Добавление NAC в инкубационную среду с цисплатином приводило к значительному снижению интенсивности флуоресценции сенсора HyPer2 как в популяции жизнеспособных (с 170 ± 32% до 132 ± 10%), так и в популяции апоптотических клеток (263 ± 47% до 158 ± 22%) (рисунок 6Б). Способность NAC предотвращать вызванный цисплатином апоптоз была продемонстрирована ранее. В работе (Wang, Martindale et al., 2000) обнаружено, что добавленный с 30 мкМ цисплатина 1мМ NAС способен предотвратить развитие апоптоза клеток HeLa при инкубации в течение 24 часов посредством ингибирования активации ERK и

расщепления PARP, индуцированных цисплатином. Возможность NAC повышать выживаемость клеток через активацию ERK и предотвращать апоптоз была также показана другими авторами (Wung, Cheng et al., 1999; Li, Dehnade et al., 2000). NAC также способен ингибировать активацию c-Jun N-концевой киназы, p38 MAP-киназы, редокс-чувствительного активирующего белка-1, подавлять активность ядерного фактора транскрипции каппа B, а также предотвращать апоптоз и способствовать выживанию клеток путем активации внеклеточного сигнал-регулирующего киназного пути (Zafarullah, Li et al., 2003).
NAC ингибирует цисплатин-индуцированную экспрессию p53 и p21 в клетках мелкоклеточной карциномы легких LX-1, токсичность цисплатина была подавлена NAC в SKOV3 как p53-зависимым, так и p53-независимыми механизмами (Wu, Muldoon et al., 2005). Таким образом, NAC способен блокировать цисплатин-индуцированный апоптоз посредством ингибирования как митохонриального, так и рецепторозависимого механизмов. Наши результаты демонстрируют, что увеличение жизнеспособности клеточных линий при добавлении ловушки АФК в инкубационную среду с цисплатином происходит одновременно со снижением флуоресценции чувствительного к изменениям уровня H2O2 сенсора HyPer2, что свидетельствует об участии H2O2 в индуцируемом цисплатином апоптозе.
Определение апоптоза по изменению мембранного потенциала митохондрий. Добавление NAC в инкубационную среду с цисплатином приводило к существенному увеличению процента жизнеспособных клеток HeLa Kyoto-HyPer2 в сравнении с клетками, обработанными только цисплатином. Одновременно с этим процент апоптотических клеток HeLa Kyoto-HyPer2 значительно снижался: с 43 ± 12% до 15 ± 4% (рисунок 7А).

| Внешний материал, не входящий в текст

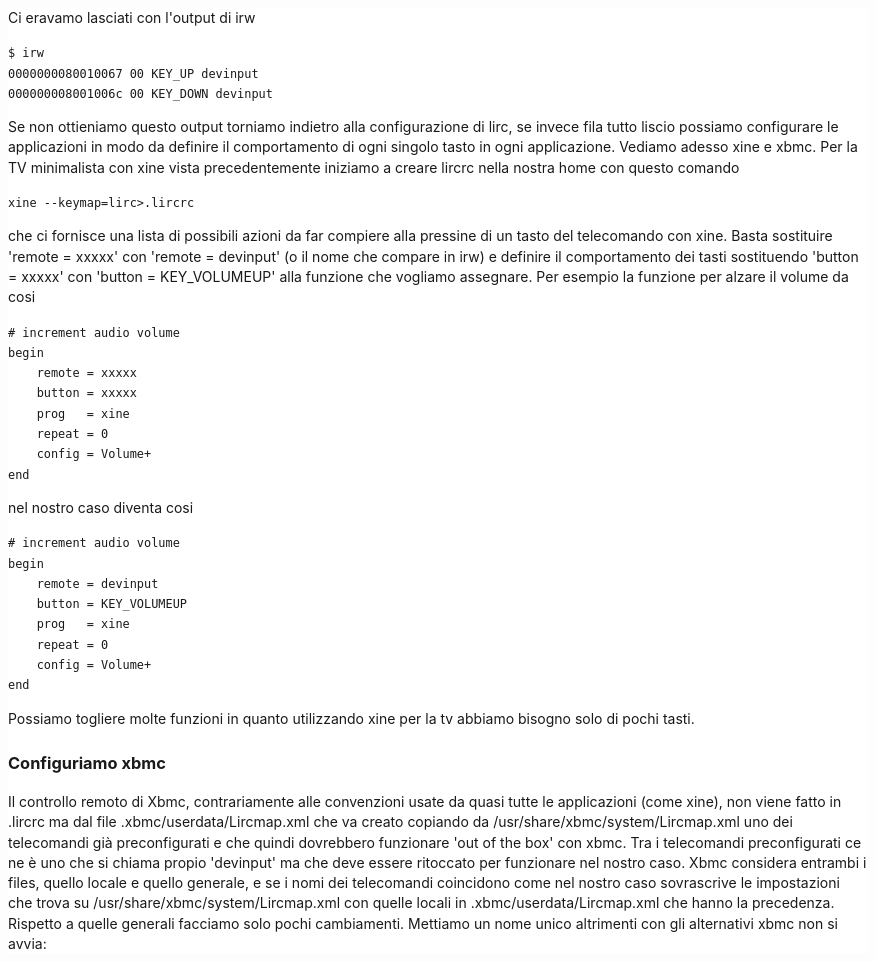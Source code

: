 Ci eravamo lasciati con l'output di irw

```
$ irw
0000000080010067 00 KEY_UP devinput
000000008001006c 00 KEY_DOWN devinput

```

Se non ottieniamo questo output torniamo indietro alla configurazione di lirc, se invece fila tutto liscio possiamo configurare le applicazioni in modo da definire il comportamento di ogni singolo tasto in ogni applicazione. Vediamo adesso xine e xbmc. Per la TV minimalista con xine vista precedentemente iniziamo a creare lircrc nella nostra home con questo comando

```
xine --keymap=lirc>.lircrc

```

che ci fornisce una lista di possibili azioni da far compiere alla pressine di un tasto del telecomando con xine. Basta sostituire 'remote = xxxxx' con 'remote = devinput' (o il nome che compare in irw) e definire il comportamento dei tasti sostituendo 'button = xxxxx' con 'button = KEY_VOLUMEUP' alla funzione che vogliamo assegnare. Per esempio la funzione per alzare il volume da cosi

```
# increment audio volume
begin
    remote = xxxxx
    button = xxxxx
    prog   = xine
    repeat = 0
    config = Volume+
end

```

nel nostro caso diventa cosi

```
# increment audio volume
begin
    remote = devinput
    button = KEY_VOLUMEUP
    prog   = xine
    repeat = 0
    config = Volume+
end

```

Possiamo togliere molte funzioni in quanto utilizzando xine per la tv abbiamo bisogno solo di pochi tasti.

### Configuriamo xbmc

Il controllo remoto di Xbmc, contrariamente alle convenzioni usate da quasi tutte le applicazioni (come xine), non viene fatto in .lircrc ma dal file .xbmc/userdata/Lircmap.xml che va creato copiando da /usr/share/xbmc/system/Lircmap.xml uno dei telecomandi già preconfigurati e che quindi dovrebbero funzionare 'out of the box' con xbmc. Tra i telecomandi preconfigurati ce ne è uno che si chiama propio 'devinput' ma che deve essere ritoccato per funzionare nel nostro caso. Xbmc considera entrambi i files, quello locale e quello generale, e se i nomi dei telecomandi coincidono come nel nostro caso sovrascrive le impostazioni che trova su /usr/share/xbmc/system/Lircmap.xml con quelle locali in .xbmc/userdata/Lircmap.xml che hanno la precedenza. Rispetto a quelle generali facciamo solo pochi cambiamenti. Mettiamo un nome unico altrimenti con gli alternativi xbmc non si avvia:
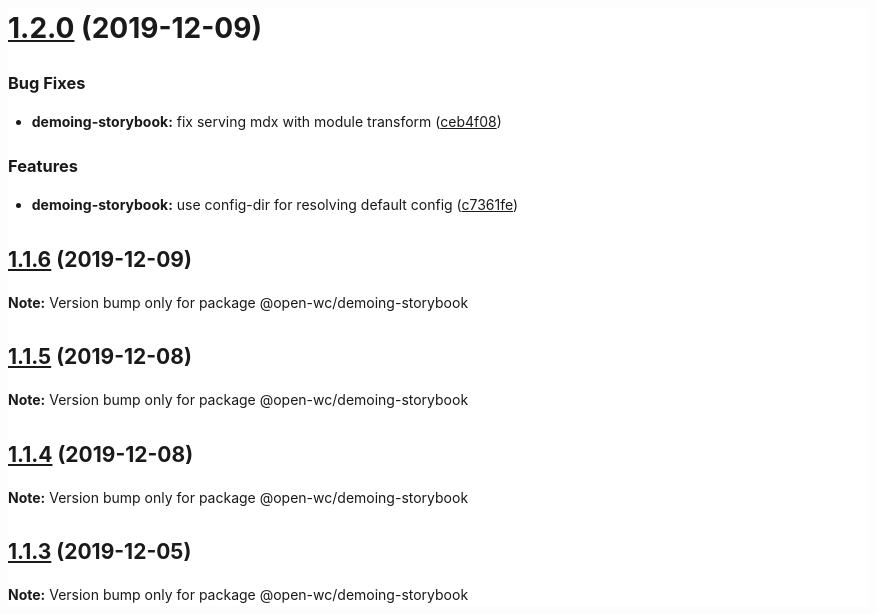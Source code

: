 
# [1.2.0](https://github.com/open-wc/open-wc/compare/@open-wc/demoing-storybook@1.1.6...@open-wc/demoing-storybook@1.2.0) (2019-12-09)


### Bug Fixes

* **demoing-storybook:** fix serving mdx with module transform ([ceb4f08](https://github.com/open-wc/open-wc/commit/ceb4f08ee2f453c6177864212b33829db8639777))


### Features

* **demoing-storybook:** use config-dir for resolving default config ([c7361fe](https://github.com/open-wc/open-wc/commit/c7361fec86f9114048ab5e9e102681d7345c985b))





## [1.1.6](https://github.com/open-wc/open-wc/compare/@open-wc/demoing-storybook@1.1.5...@open-wc/demoing-storybook@1.1.6) (2019-12-09)

**Note:** Version bump only for package @open-wc/demoing-storybook





## [1.1.5](https://github.com/open-wc/open-wc/compare/@open-wc/demoing-storybook@1.1.4...@open-wc/demoing-storybook@1.1.5) (2019-12-08)

**Note:** Version bump only for package @open-wc/demoing-storybook





## [1.1.4](https://github.com/open-wc/open-wc/compare/@open-wc/demoing-storybook@1.1.3...@open-wc/demoing-storybook@1.1.4) (2019-12-08)

**Note:** Version bump only for package @open-wc/demoing-storybook





## [1.1.3](https://github.com/open-wc/open-wc/compare/@open-wc/demoing-storybook@1.1.2...@open-wc/demoing-storybook@1.1.3) (2019-12-05)

**Note:** Version bump only for package @open-wc/demoing-storybook



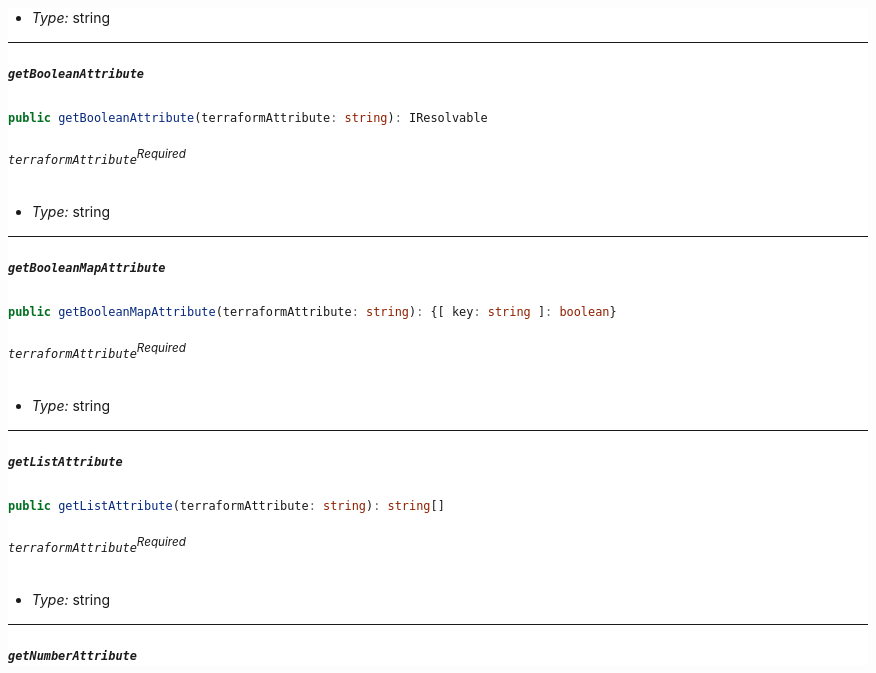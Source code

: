 - *Type:* string

---

##### `getBooleanAttribute` <a name="getBooleanAttribute" id="rhizo-co-terraform-provider-oci.waasPurgeCache.WaasPurgeCache.getBooleanAttribute"></a>

```typescript
public getBooleanAttribute(terraformAttribute: string): IResolvable
```

###### `terraformAttribute`<sup>Required</sup> <a name="terraformAttribute" id="rhizo-co-terraform-provider-oci.waasPurgeCache.WaasPurgeCache.getBooleanAttribute.parameter.terraformAttribute"></a>

- *Type:* string

---

##### `getBooleanMapAttribute` <a name="getBooleanMapAttribute" id="rhizo-co-terraform-provider-oci.waasPurgeCache.WaasPurgeCache.getBooleanMapAttribute"></a>

```typescript
public getBooleanMapAttribute(terraformAttribute: string): {[ key: string ]: boolean}
```

###### `terraformAttribute`<sup>Required</sup> <a name="terraformAttribute" id="rhizo-co-terraform-provider-oci.waasPurgeCache.WaasPurgeCache.getBooleanMapAttribute.parameter.terraformAttribute"></a>

- *Type:* string

---

##### `getListAttribute` <a name="getListAttribute" id="rhizo-co-terraform-provider-oci.waasPurgeCache.WaasPurgeCache.getListAttribute"></a>

```typescript
public getListAttribute(terraformAttribute: string): string[]
```

###### `terraformAttribute`<sup>Required</sup> <a name="terraformAttribute" id="rhizo-co-terraform-provider-oci.waasPurgeCache.WaasPurgeCache.getListAttribute.parameter.terraformAttribute"></a>

- *Type:* string

---

##### `getNumberAttribute` <a name="getNumberAttribute" id="rhizo-co-terraform-provider-oci.waasPurgeCache.WaasPurgeCache.getNumberAttribute"></a>

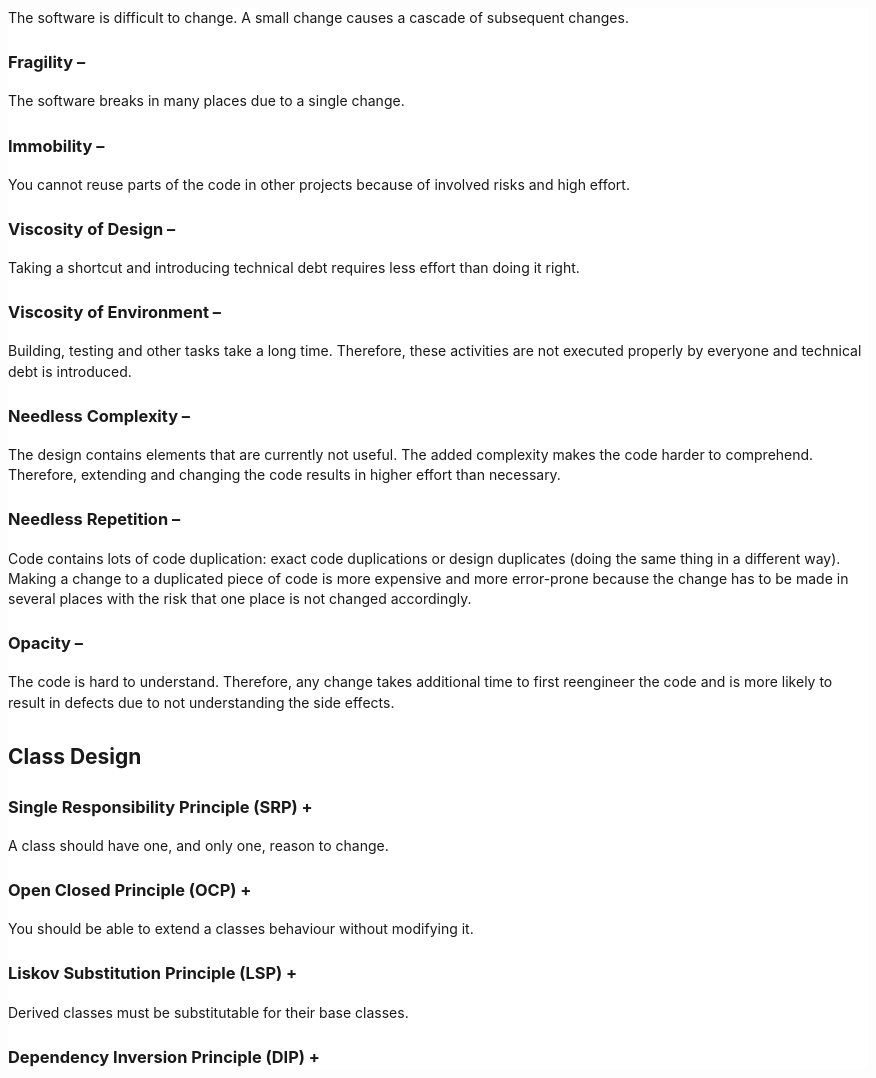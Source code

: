 The software is difficult to change. A small change causes a cascade of subsequent changes.

### Fragility –

The software breaks in many places due to a single change.

### Immobility –

You cannot reuse parts of the code in other projects because of involved risks and high effort.

### Viscosity of Design –

Taking a shortcut and introducing technical debt requires less effort than doing it right.

### Viscosity of Environment –

Building, testing and other tasks take a long time. Therefore, these activities are not executed properly by everyone and technical debt is introduced.

### Needless Complexity –

The design contains elements that are currently not useful. The added complexity makes the code harder to comprehend. Therefore, extending and changing the code results in higher effort than necessary.

### Needless Repetition –

Code contains lots of code duplication: exact code duplications or design duplicates (doing the same thing in a different way). Making a change to a duplicated piece of code is more expensive and more error-prone because the change has to be made in several places with the risk that one place is not changed accordingly.

### Opacity –

The code is hard to understand. Therefore, any change takes additional time to first reengineer the code and is more likely to result in defects due to not understanding the side effects.

## Class Design

### Single Responsibility Principle (SRP) +

A class should have one, and only one, reason to change.

### Open Closed Principle (OCP) +

You should be able to extend a classes behaviour without modifying it.

### Liskov Substitution Principle (LSP) +

Derived classes must be substitutable for their base classes.

### Dependency Inversion Principle (DIP) +
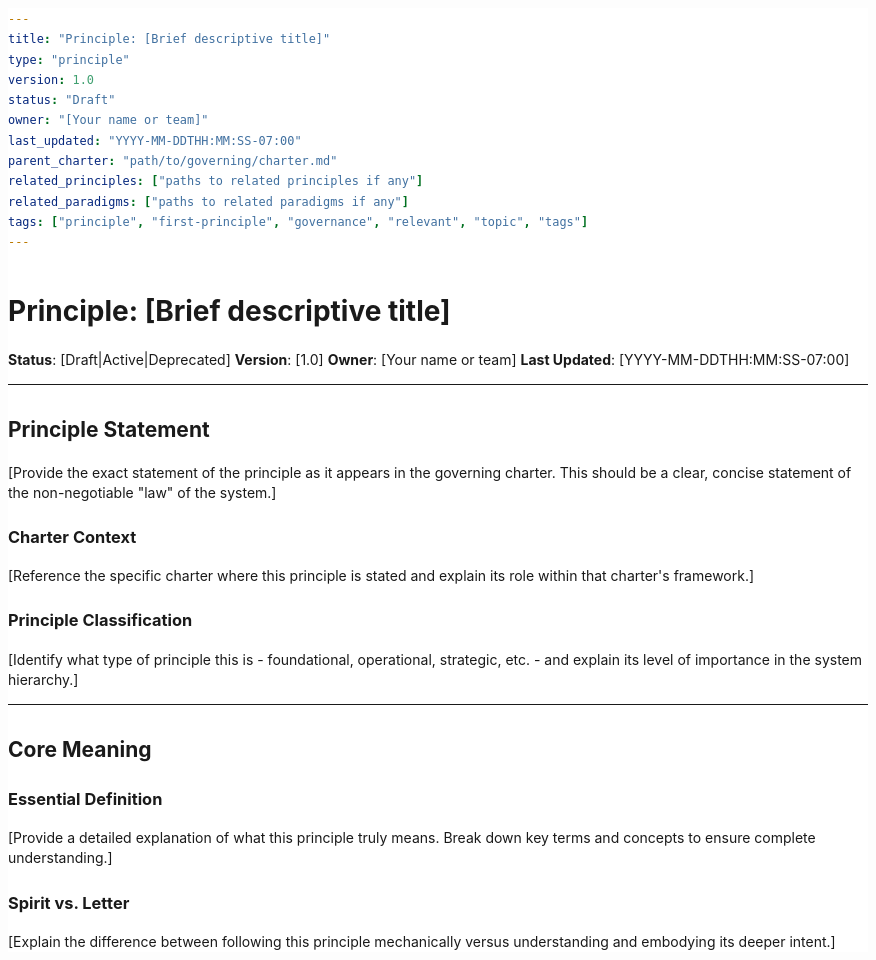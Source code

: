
 ```yaml
---
title: "Principle: [Brief descriptive title]"
type: "principle"
version: 1.0
status: "Draft"
owner: "[Your name or team]"
last_updated: "YYYY-MM-DDTHH:MM:SS-07:00"
parent_charter: "path/to/governing/charter.md"
related_principles: ["paths to related principles if any"]
related_paradigms: ["paths to related paradigms if any"]
tags: ["principle", "first-principle", "governance", "relevant", "topic", "tags"]
---
```


# **Principle: [Brief descriptive title]**

**Status**: [Draft|Active|Deprecated]
**Version**: [1.0]
**Owner**: [Your name or team]
**Last Updated**: [YYYY-MM-DDTHH:MM:SS-07:00]

---

## **Principle Statement**

[Provide the exact statement of the principle as it appears in the governing charter. This should be a clear, concise statement of the non-negotiable "law" of the system.]

### **Charter Context**
[Reference the specific charter where this principle is stated and explain its role within that charter's framework.]

### **Principle Classification**
[Identify what type of principle this is - foundational, operational, strategic, etc. - and explain its level of importance in the system hierarchy.]

---

## **Core Meaning**

### **Essential Definition**
[Provide a detailed explanation of what this principle truly means. Break down key terms and concepts to ensure complete understanding.]

### **Spirit vs. Letter**
[Explain the difference between following this principle mechanically versus understanding and embodying its deeper intent.]
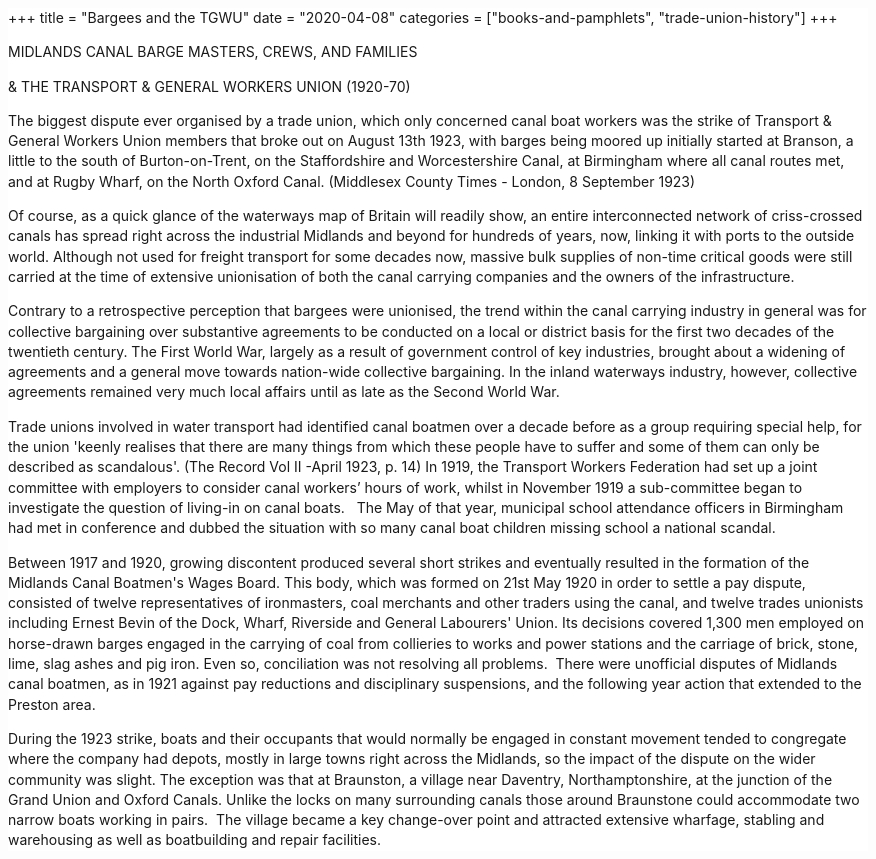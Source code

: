 +++
title = "Bargees and the TGWU"
date = "2020-04-08"
categories = ["books-and-pamphlets", "trade-union-history"]
+++

MIDLANDS CANAL BARGE MASTERS, CREWS, AND FAMILIES 

& THE TRANSPORT & GENERAL WORKERS UNION (1920-70)

The biggest dispute ever organised by a trade union, which only concerned canal boat workers was the strike of Transport & General Workers Union members that broke out on August 13th 1923, with barges being moored up initially started at Branson, a little to the south of Burton-on-Trent, on the Staffordshire and Worcestershire Canal, at Birmingham where all canal routes met, and at Rugby Wharf, on the North Oxford Canal. (Middlesex County Times - London, 8 September 1923) 

Of course, as a quick glance of the waterways map of Britain will readily show, an entire interconnected network of criss-crossed canals has spread right across the industrial Midlands and beyond for hundreds of years, now, linking it with ports to the outside world. Although not used for freight transport for some decades now, massive bulk supplies of non-time critical goods were still carried at the time of extensive unionisation of both the canal carrying companies and the owners of the infrastructure.   

Contrary to a retrospective perception that bargees were unionised, the trend within the canal carrying industry in general was for collective bargaining over substantive agreements to be conducted on a local or district basis for the first two decades of the twentieth century. The First World War, largely as a result of government control of key industries, brought about a widening of agreements and a general move towards nation-wide collective bargaining. In the inland waterways industry, however, collective agreements remained very much local affairs until as late as the Second World War.

Trade unions involved in water transport had identified canal boatmen over a decade before as a group requiring special help, for the union 'keenly realises that there are many things from which these people have to suffer and some of them can only be described as scandalous'. (The Record Vol II -April 1923, p. 14) In 1919, the Transport Workers Federation had set up a joint committee with employers to consider canal workers’ hours of work, whilst in November 1919 a sub-committee began to investigate the question of living-in on canal boats.   The May of that year, municipal school attendance officers in Birmingham had met in conference and dubbed the situation with so many canal boat children missing school a national scandal. 

Between 1917 and 1920, growing discontent produced several short strikes and eventually resulted in the formation of the Midlands Canal Boatmen's Wages Board. This body, which was formed on 21st May 1920 in order to settle a pay dispute, consisted of twelve representatives of ironmasters, coal merchants and other traders using the canal, and twelve trades unionists including Ernest Bevin of the Dock, Wharf, Riverside and General Labourers' Union. Its decisions covered 1,300 men employed on horse-drawn barges engaged in the carrying of coal from collieries to works and power stations and the carriage of brick, stone, lime, slag ashes and pig iron. Even so, conciliation was not resolving all problems.  There were unofficial disputes of Midlands canal boatmen, as in 1921 against pay reductions and disciplinary suspensions, and the following year action that extended to the Preston area. 

During the 1923 strike, boats and their occupants that would normally be engaged in constant movement tended to congregate where the company had depots, mostly in large towns right across the Midlands, so the impact of the dispute on the wider community was slight. The exception was that at Braunston, a village near Daventry, Northamptonshire, at the junction of the Grand Union and Oxford Canals. Unlike the locks on many surrounding canals those around Braunstone could accommodate two narrow boats working in pairs.  The village became a key change-over point and attracted extensive wharfage, stabling and warehousing as well as boatbuilding and repair facilities.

Одновременное инкубирование клеток HeLa Kyoto-HyPer2 с цисплатином и NAC приводило к снижению интенсивности флуоресценции сенсора HyPer2 в апоптотических клетках в сравнении с клетками, подвергнутыми действию только цисплатином в течение 18 часов: с 263 ± 69% до 137 ± 33% (рисунок 7Б). Таким образом, устранение Н2О2 с использованием NAC может быть причиной предотвращения падение мембранного потенциала митохондрий и развития апоптотической реакции при действии цисплатина.
В отличие от случая выделения апоптотических клеток при окрашивании ФЭ Аннексином V, при выделении клеток на основе окрашивания TMRE, увеличение интенсивности флуоресценции сенсора H2O2 при инкубации с цисплатином наблюдалось исключительно у апоптотических, но не жизнеспособных клеток. Следует отметить, что при развитии апоптоза изменение ΔΨm, определяемое окрашиванием TMRE, происходит раньше, чем экстернализация ФС, определяемая Аннексином V. Поэтому при окрашивании TMRE клетки с нарушенным мембранным потенциалом, но еще не успевшие экстернализировать ФС, попадают в популяцию апоптотических.
Рисунок 7. Процент жизнеспособных, апоптотических и мертвых клеток HeLa Kyoto-HyPer2 относительно степени их окрашивания TMRE и 7-AAD (А) и изменение флуоресценции сенсора HyPer2 (Б) при воздействии /без воздействия 16,6 мкМ цисплатина и 5,0 мМ NAC. Графики представлены в виде средних значений шести экспериментов ± СО. Звездочками отмечены статистически значимые различия между значениями для обработанных и необработанных цисплатином клеток (однофакторный дисперсионный post-hoc анализ с критерием Бонферрони)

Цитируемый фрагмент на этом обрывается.